Lagi-lagi ia menggelengkan kepala. Tetap saja tak ada tanggapan dari seberang sana. Bulir air matanya mulai membasahi pipi.
Sementara itu di badan pesawat, tampak pramugari Nelly sibuk menenangkan 9 penumpang. Perempuan cantik kelahiran tahun 1912 itu mengumumkan bahwa pesawat mengalami turbulensi. Untuk itu semua penumpang harus segera memasang sabuk pengaman. Ia letakkan megaphone, lalu mengecek satu persatu apakah sudah benar pemasangannya.
Penumpang 1: Miss, mengapa pesawat goncangannya begini? Apa pesawat mau jatuh? Aku masih muda, aku nggak mau mati!
Perempuan umuran 20 tahun itu memegangi celemek putih Nelly erat-erat. Pramugari Swissair itu memang tidak berseragam. Supaya saat menyediakan teh, kopi, roti dengan isi, sup dan buah tidak kotor, Nelly harus merangkapi bajunya dengan weisen Schuerze, celemek putih.
Penumpang 2: Aku juga takut. Aku harus menghadiri pernikahan anak semata wayangku.
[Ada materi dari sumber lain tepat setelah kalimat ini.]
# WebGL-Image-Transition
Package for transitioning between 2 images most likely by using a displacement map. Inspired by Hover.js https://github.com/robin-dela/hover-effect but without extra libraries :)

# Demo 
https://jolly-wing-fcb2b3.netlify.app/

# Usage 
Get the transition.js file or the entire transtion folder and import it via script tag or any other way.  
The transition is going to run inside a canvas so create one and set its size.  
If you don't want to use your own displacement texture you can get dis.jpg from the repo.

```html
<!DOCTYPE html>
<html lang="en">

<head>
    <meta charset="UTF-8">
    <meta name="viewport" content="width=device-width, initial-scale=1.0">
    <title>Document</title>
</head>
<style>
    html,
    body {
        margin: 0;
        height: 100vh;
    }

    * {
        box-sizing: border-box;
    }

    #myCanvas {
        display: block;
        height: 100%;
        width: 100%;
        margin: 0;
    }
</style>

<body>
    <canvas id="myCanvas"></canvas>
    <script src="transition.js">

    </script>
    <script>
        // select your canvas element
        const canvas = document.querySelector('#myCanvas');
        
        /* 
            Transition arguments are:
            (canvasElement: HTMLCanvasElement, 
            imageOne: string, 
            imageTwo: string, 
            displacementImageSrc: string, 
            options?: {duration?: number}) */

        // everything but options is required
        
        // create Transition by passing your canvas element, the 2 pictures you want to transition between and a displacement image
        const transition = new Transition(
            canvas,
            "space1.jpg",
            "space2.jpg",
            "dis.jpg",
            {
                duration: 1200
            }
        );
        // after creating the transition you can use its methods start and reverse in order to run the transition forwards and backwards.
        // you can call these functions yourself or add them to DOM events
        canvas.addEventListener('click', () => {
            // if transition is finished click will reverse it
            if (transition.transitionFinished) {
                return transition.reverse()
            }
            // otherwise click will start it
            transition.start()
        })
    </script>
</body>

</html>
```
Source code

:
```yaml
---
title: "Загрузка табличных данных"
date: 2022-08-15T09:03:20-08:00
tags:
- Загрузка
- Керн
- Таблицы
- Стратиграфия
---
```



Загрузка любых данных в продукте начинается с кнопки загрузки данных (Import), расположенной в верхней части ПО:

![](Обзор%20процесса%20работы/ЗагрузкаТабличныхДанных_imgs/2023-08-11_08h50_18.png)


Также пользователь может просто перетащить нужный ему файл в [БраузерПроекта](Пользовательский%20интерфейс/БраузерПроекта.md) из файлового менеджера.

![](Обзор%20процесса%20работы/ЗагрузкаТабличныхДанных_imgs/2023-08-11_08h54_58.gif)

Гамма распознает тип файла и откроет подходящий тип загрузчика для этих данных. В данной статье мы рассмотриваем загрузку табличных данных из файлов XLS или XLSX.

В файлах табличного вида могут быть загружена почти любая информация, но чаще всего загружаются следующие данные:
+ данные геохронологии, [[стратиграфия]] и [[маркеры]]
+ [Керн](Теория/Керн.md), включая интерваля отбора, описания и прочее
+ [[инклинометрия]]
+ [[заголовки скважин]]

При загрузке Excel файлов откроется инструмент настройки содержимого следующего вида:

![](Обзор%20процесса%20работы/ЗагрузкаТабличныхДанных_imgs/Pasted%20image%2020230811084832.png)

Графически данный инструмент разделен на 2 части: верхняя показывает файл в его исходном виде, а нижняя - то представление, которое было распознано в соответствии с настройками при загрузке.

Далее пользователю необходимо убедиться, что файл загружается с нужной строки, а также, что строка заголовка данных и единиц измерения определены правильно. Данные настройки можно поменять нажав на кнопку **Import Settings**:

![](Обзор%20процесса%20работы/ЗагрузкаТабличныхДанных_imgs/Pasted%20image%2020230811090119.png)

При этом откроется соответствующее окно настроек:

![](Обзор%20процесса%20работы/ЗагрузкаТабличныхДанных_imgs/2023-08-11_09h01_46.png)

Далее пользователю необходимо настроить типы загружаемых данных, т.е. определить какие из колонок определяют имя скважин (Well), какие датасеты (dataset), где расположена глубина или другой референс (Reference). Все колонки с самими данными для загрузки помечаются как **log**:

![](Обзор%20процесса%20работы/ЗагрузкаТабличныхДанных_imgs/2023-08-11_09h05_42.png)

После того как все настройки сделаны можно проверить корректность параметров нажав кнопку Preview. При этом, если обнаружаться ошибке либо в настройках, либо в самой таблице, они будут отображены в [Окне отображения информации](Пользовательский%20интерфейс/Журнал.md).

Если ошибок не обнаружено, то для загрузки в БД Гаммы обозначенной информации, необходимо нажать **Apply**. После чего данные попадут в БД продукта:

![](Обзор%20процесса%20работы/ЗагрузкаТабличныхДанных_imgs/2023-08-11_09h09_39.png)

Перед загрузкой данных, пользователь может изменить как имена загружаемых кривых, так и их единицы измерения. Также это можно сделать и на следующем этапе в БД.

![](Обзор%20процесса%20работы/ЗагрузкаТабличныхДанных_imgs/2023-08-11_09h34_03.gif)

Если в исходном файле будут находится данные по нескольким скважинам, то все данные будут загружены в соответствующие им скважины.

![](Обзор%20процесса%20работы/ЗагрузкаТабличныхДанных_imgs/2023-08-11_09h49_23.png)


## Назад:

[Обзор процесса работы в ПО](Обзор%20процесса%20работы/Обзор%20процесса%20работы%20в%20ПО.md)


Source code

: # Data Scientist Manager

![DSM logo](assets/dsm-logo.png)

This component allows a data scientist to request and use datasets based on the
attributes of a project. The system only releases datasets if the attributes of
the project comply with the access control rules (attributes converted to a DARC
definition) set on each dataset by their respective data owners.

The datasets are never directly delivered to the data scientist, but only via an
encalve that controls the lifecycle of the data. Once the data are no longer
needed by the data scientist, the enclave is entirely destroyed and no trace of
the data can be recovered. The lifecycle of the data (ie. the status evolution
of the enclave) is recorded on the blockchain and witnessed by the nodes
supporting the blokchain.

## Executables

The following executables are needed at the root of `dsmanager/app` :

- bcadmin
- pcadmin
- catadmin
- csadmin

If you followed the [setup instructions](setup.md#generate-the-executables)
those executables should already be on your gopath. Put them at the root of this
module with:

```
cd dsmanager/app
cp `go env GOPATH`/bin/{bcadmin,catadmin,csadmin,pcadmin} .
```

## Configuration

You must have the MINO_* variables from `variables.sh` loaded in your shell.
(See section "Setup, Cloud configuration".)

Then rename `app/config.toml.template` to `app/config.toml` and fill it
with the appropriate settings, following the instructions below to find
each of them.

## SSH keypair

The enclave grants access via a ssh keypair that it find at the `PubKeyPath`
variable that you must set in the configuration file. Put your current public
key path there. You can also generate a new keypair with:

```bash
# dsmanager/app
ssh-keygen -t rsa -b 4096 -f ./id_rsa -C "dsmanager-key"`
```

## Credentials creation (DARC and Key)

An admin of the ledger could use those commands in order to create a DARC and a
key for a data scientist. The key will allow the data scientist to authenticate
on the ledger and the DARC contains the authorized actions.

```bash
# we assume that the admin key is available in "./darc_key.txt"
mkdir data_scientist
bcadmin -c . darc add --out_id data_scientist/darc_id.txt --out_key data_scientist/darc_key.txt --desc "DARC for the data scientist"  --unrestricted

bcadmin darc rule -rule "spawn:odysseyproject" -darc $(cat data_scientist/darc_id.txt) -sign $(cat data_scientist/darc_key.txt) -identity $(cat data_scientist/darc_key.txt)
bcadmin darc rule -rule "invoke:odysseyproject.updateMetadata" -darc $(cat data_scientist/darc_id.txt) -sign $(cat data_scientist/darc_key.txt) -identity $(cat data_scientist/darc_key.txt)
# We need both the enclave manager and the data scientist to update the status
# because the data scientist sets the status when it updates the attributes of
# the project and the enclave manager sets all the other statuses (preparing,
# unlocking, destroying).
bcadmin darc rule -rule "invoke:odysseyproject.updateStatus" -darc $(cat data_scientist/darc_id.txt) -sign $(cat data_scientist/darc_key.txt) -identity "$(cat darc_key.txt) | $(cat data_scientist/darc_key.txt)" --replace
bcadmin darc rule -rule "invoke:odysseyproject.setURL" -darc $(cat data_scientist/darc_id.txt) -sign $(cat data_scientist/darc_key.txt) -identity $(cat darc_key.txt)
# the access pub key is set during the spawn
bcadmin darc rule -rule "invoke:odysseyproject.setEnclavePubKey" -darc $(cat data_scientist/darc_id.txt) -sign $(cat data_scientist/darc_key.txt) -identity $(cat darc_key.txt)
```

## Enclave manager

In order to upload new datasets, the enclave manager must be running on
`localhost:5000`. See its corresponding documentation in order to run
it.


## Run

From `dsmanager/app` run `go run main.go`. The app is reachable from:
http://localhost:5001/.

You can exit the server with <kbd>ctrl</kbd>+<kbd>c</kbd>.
Jangan-jangan aku mati duluan sebelum tiba di Postdam. Aku ingin hidup 30 tahun lagi.
Penumpang di sebelah penumpang 1, seorang pria berumur 70 tahun juga ikut khawatir. Keningnya makin berkerut. Tangannya mengepal. Jika pesawat tidak sampai Berlin, bagaimana ia bisa meneruskan perjalanan ke Postdam untuk menemui putrinya?
Nelly: Tenang-tenanglah, semua akan baik-baik saja. Kita serahkan semua pada pilot kita. Kami sudah terbang selama 79 kali. Semua akan segera berakhir. Anda mau minum teh, kopi? Teh untuk gadis cantik dan kopi untuk bapak, OK?
Nelly mencoba membahagiakan para penumpang dengan senyumannya yang khas. Perempuan berambut coklat itu tahu bahwa turbulens kali ini tidak biasa. Tidak seperti turbulens-turbulens sebelumnya. Tapi ia tak boleh berbagi kecemasan itu kepada para penumpang. Apalagi ia telah bersumpah.
Dan zaman itu makanan dan minuman di dalam pesawat belum termasuk harga tiket. Dengan ruangan mini untuk dapur, Nelly mempersiapkan semuanya untuk para penumpang dan crew. Ia berharap dengan menjamu mereka dengan apa yang ada di gudang makanan, membuat para penumpang tidak was-was.
Penumpang 1 dan 2 mengangguk, setuju dengan minuman yang akan disiapkan Nelly untuk mereka. Mata-mata mereka mengawasi jendela kaca yang sudah tak jelas lagi karena siraman hujan badai. Nelly berlalu menuju dapur.
Penumpang 7: Maaf, pesawat kenapa, ya?